### Supplied records ###
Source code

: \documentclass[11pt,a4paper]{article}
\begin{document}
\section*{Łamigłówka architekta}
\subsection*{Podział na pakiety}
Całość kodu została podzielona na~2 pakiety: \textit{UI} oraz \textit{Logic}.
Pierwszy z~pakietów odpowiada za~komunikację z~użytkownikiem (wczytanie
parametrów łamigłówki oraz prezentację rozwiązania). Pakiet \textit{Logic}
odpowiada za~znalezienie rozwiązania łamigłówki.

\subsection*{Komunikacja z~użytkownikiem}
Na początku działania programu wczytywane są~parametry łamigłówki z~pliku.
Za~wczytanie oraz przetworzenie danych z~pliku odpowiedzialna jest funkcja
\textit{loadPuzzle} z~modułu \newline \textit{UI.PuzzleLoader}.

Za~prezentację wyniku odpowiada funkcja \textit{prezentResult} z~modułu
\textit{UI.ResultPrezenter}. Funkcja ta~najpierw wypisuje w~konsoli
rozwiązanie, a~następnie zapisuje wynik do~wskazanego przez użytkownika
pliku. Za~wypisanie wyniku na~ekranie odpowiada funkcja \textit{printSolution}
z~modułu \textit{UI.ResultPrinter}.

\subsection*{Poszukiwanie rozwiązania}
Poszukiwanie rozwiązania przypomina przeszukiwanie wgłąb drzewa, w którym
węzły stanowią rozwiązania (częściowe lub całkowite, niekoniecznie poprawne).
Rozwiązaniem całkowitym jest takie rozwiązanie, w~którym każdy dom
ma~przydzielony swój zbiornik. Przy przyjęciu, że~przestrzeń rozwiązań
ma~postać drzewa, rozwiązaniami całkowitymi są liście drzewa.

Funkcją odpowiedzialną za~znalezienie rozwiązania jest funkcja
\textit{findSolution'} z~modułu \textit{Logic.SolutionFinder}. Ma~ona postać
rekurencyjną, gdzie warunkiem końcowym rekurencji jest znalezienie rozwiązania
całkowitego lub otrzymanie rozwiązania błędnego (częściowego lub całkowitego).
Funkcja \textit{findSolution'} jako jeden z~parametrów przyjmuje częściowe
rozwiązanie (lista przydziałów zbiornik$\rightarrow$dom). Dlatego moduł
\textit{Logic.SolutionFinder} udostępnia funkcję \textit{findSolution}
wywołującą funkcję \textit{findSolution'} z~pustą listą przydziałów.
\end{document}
###
Starting with the line that contains "z~pustą listą przydziałów.", print every line through the end of the entries above exactly as written, both boundary lines included, and nothing else.

## Solution to the exercise
wywołującą funkcję \textit{findSolution'} z~pustą listą przydziałów.
\end{document}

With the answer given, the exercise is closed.